**TRY IT:**
For every line in the material, print that line exactly.

+ + + +

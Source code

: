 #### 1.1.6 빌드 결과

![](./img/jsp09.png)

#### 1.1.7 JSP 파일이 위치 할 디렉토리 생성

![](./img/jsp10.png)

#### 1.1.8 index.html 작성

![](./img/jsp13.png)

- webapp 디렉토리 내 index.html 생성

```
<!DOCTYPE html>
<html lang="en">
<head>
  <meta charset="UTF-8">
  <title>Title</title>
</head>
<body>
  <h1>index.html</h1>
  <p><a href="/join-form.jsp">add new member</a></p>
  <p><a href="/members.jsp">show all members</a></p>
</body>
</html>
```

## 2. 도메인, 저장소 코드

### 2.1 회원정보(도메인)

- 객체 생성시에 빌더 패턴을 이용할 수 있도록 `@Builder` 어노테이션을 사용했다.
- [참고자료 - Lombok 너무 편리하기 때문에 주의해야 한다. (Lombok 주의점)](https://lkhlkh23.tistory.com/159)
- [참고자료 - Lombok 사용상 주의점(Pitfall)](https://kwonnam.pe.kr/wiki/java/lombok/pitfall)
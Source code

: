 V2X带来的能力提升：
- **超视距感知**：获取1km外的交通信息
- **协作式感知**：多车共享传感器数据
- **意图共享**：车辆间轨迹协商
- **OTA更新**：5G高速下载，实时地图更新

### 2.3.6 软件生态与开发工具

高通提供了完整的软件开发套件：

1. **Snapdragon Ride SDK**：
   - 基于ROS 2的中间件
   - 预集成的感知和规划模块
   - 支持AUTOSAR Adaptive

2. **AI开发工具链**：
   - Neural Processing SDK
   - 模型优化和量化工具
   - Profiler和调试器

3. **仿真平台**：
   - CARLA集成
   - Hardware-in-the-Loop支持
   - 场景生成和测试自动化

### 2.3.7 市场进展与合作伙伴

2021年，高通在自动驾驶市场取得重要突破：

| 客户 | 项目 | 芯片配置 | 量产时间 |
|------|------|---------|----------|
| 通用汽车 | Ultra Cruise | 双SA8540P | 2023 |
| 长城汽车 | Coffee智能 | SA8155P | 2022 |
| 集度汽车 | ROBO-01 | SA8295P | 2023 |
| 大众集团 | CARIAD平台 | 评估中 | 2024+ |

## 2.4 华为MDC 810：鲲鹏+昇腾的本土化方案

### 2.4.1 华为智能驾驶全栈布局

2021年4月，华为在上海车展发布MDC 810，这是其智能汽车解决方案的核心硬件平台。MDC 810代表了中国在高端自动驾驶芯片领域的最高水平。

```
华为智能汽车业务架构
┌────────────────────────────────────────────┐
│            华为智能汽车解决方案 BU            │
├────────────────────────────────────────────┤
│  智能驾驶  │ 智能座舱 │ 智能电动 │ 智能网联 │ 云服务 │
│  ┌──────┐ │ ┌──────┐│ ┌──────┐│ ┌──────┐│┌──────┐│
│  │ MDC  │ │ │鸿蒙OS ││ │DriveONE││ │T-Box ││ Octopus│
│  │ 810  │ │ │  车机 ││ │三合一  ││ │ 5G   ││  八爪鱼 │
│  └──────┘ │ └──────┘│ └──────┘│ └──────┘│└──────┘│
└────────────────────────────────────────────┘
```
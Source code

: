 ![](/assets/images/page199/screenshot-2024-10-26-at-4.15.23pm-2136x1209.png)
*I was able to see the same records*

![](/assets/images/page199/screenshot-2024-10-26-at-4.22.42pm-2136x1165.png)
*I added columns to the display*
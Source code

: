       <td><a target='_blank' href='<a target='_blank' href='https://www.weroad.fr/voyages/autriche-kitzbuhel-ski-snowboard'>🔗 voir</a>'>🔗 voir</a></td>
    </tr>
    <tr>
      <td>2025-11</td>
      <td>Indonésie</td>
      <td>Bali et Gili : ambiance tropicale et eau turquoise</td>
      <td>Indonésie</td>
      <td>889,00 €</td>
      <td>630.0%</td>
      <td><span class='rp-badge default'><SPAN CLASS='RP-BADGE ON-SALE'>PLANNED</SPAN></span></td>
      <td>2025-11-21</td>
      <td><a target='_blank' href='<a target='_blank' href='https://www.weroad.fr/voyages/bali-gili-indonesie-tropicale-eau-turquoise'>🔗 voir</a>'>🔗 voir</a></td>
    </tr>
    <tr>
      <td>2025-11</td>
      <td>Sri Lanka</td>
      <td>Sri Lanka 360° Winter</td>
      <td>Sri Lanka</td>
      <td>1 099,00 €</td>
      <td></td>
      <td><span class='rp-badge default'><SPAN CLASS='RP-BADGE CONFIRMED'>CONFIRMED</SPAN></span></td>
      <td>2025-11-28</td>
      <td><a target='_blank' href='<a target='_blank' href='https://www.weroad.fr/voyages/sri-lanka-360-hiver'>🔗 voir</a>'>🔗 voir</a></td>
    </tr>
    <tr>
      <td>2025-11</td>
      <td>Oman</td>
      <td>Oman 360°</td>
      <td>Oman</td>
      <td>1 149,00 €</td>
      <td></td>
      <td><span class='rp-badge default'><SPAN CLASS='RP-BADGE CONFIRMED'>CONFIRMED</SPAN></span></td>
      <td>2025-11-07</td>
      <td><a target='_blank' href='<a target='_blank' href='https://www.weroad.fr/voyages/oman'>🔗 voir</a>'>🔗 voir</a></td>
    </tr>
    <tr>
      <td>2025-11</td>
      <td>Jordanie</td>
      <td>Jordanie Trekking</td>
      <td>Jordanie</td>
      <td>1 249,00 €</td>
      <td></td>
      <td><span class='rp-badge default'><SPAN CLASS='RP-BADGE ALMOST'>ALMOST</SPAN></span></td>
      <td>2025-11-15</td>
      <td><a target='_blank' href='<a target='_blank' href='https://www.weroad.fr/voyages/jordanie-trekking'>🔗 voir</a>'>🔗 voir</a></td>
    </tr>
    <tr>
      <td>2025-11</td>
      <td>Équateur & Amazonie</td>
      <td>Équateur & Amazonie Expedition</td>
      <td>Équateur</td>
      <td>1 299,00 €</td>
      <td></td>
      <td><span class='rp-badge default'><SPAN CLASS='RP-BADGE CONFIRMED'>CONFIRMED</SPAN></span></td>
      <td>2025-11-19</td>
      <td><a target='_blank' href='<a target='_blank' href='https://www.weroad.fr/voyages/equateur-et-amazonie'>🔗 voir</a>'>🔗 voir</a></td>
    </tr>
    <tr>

+ + + +

**EXERCISE SOLUTION:**
Source code

: #### 1.1.6 빌드 결과

![](./img/jsp09.png)

#### 1.1.7 JSP 파일이 위치 할 디렉토리 생성

![](./img/jsp10.png)

#### 1.1.8 index.html 작성

![](./img/jsp13.png)

- webapp 디렉토리 내 index.html 생성

```
<!DOCTYPE html>
<html lang="en">
<head>
  <meta charset="UTF-8">
  <title>Title</title>
</head>
<body>
  <h1>index.html</h1>
  <p><a href="/join-form.jsp">add new member</a></p>
  <p><a href="/members.jsp">show all members</a></p>
</body>
</html>
```

## 2. 도메인, 저장소 코드

### 2.1 회원정보(도메인)

- 객체 생성시에 빌더 패턴을 이용할 수 있도록 `@Builder` 어노테이션을 사용했다.
- [참고자료 - Lombok 너무 편리하기 때문에 주의해야 한다. (Lombok 주의점)](https://lkhlkh23.tistory.com/159)
- [참고자료 - Lombok 사용상 주의점(Pitfall)](https://kwonnam.pe.kr/wiki/java/lombok/pitfall)
Source code

: V2X带来的能力提升：
- **超视距感知**：获取1km外的交通信息
- **协作式感知**：多车共享传感器数据
- **意图共享**：车辆间轨迹协商
- **OTA更新**：5G高速下载，实时地图更新

### 2.3.6 软件生态与开发工具

高通提供了完整的软件开发套件：

1. **Snapdragon Ride SDK**：
   - 基于ROS 2的中间件
   - 预集成的感知和规划模块
   - 支持AUTOSAR Adaptive

2. **AI开发工具链**：
   - Neural Processing SDK
   - 模型优化和量化工具
   - Profiler和调试器

3. **仿真平台**：
   - CARLA集成
   - Hardware-in-the-Loop支持
   - 场景生成和测试自动化

### 2.3.7 市场进展与合作伙伴

2021年，高通在自动驾驶市场取得重要突破：

| 客户 | 项目 | 芯片配置 | 量产时间 |
|------|------|---------|----------|
| 通用汽车 | Ultra Cruise | 双SA8540P | 2023 |
| 长城汽车 | Coffee智能 | SA8155P | 2022 |
| 集度汽车 | ROBO-01 | SA8295P | 2023 |
| 大众集团 | CARIAD平台 | 评估中 | 2024+ |

## 2.4 华为MDC 810：鲲鹏+昇腾的本土化方案

### 2.4.1 华为智能驾驶全栈布局

2021年4月，华为在上海车展发布MDC 810，这是其智能汽车解决方案的核心硬件平台。MDC 810代表了中国在高端自动驾驶芯片领域的最高水平。

```
华为智能汽车业务架构
┌────────────────────────────────────────────┐
│            华为智能汽车解决方案 BU            │
├────────────────────────────────────────────┤
│  智能驾驶  │ 智能座舱 │ 智能电动 │ 智能网联 │ 云服务 │
│  ┌──────┐ │ ┌──────┐│ ┌──────┐│ ┌──────┐│┌──────┐│
│  │ MDC  │ │ │鸿蒙OS ││ │DriveONE││ │T-Box ││ Octopus│
│  │ 810  │ │ │  车机 ││ │三合一  ││ │ 5G   ││  八爪鱼 │
│  └──────┘ │ └──────┘│ └──────┘│ └──────┘│└──────┘│
└────────────────────────────────────────────┘
```
Source code

: ![](/assets/images/page199/screenshot-2024-10-26-at-4.15.23pm-2136x1209.png)
*I was able to see the same records*

![](/assets/images/page199/screenshot-2024-10-26-at-4.22.42pm-2136x1165.png)
*I added columns to the display*
Source code

:       <td><a target='_blank' href='<a target='_blank' href='https://www.weroad.fr/voyages/autriche-kitzbuhel-ski-snowboard'>🔗 voir</a>'>🔗 voir</a></td>
    </tr>
    <tr>
      <td>2025-11</td>
      <td>Indonésie</td>
      <td>Bali et Gili : ambiance tropicale et eau turquoise</td>
      <td>Indonésie</td>
      <td>889,00 €</td>
      <td>630.0%</td>
      <td><span class='rp-badge default'><SPAN CLASS='RP-BADGE ON-SALE'>PLANNED</SPAN></span></td>
      <td>2025-11-21</td>
      <td><a target='_blank' href='<a target='_blank' href='https://www.weroad.fr/voyages/bali-gili-indonesie-tropicale-eau-turquoise'>🔗 voir</a>'>🔗 voir</a></td>
    </tr>
    <tr>
      <td>2025-11</td>
      <td>Sri Lanka</td>
      <td>Sri Lanka 360° Winter</td>
      <td>Sri Lanka</td>
      <td>1 099,00 €</td>
      <td></td>
      <td><span class='rp-badge default'><SPAN CLASS='RP-BADGE CONFIRMED'>CONFIRMED</SPAN></span></td>
      <td>2025-11-28</td>
      <td><a target='_blank' href='<a target='_blank' href='https://www.weroad.fr/voyages/sri-lanka-360-hiver'>🔗 voir</a>'>🔗 voir</a></td>
    </tr>
    <tr>
      <td>2025-11</td>
      <td>Oman</td>
      <td>Oman 360°</td>
      <td>Oman</td>
      <td>1 149,00 €</td>
      <td></td>
      <td><span class='rp-badge default'><SPAN CLASS='RP-BADGE CONFIRMED'>CONFIRMED</SPAN></span></td>
      <td>2025-11-07</td>
      <td><a target='_blank' href='<a target='_blank' href='https://www.weroad.fr/voyages/oman'>🔗 voir</a>'>🔗 voir</a></td>
    </tr>
    <tr>
      <td>2025-11</td>
      <td>Jordanie</td>
      <td>Jordanie Trekking</td>
      <td>Jordanie</td>
      <td>1 249,00 €</td>
      <td></td>
      <td><span class='rp-badge default'><SPAN CLASS='RP-BADGE ALMOST'>ALMOST</SPAN></span></td>
      <td>2025-11-15</td>
      <td><a target='_blank' href='<a target='_blank' href='https://www.weroad.fr/voyages/jordanie-trekking'>🔗 voir</a>'>🔗 voir</a></td>
    </tr>
    <tr>
      <td>2025-11</td>
      <td>Équateur & Amazonie</td>
      <td>Équateur & Amazonie Expedition</td>
      <td>Équateur</td>
      <td>1 299,00 €</td>
      <td></td>
      <td><span class='rp-badge default'><SPAN CLASS='RP-BADGE CONFIRMED'>CONFIRMED</SPAN></span></td>
      <td>2025-11-19</td>
      <td><a target='_blank' href='<a target='_blank' href='https://www.weroad.fr/voyages/equateur-et-amazonie'>🔗 voir</a>'>🔗 voir</a></td>
    </tr>
    <tr>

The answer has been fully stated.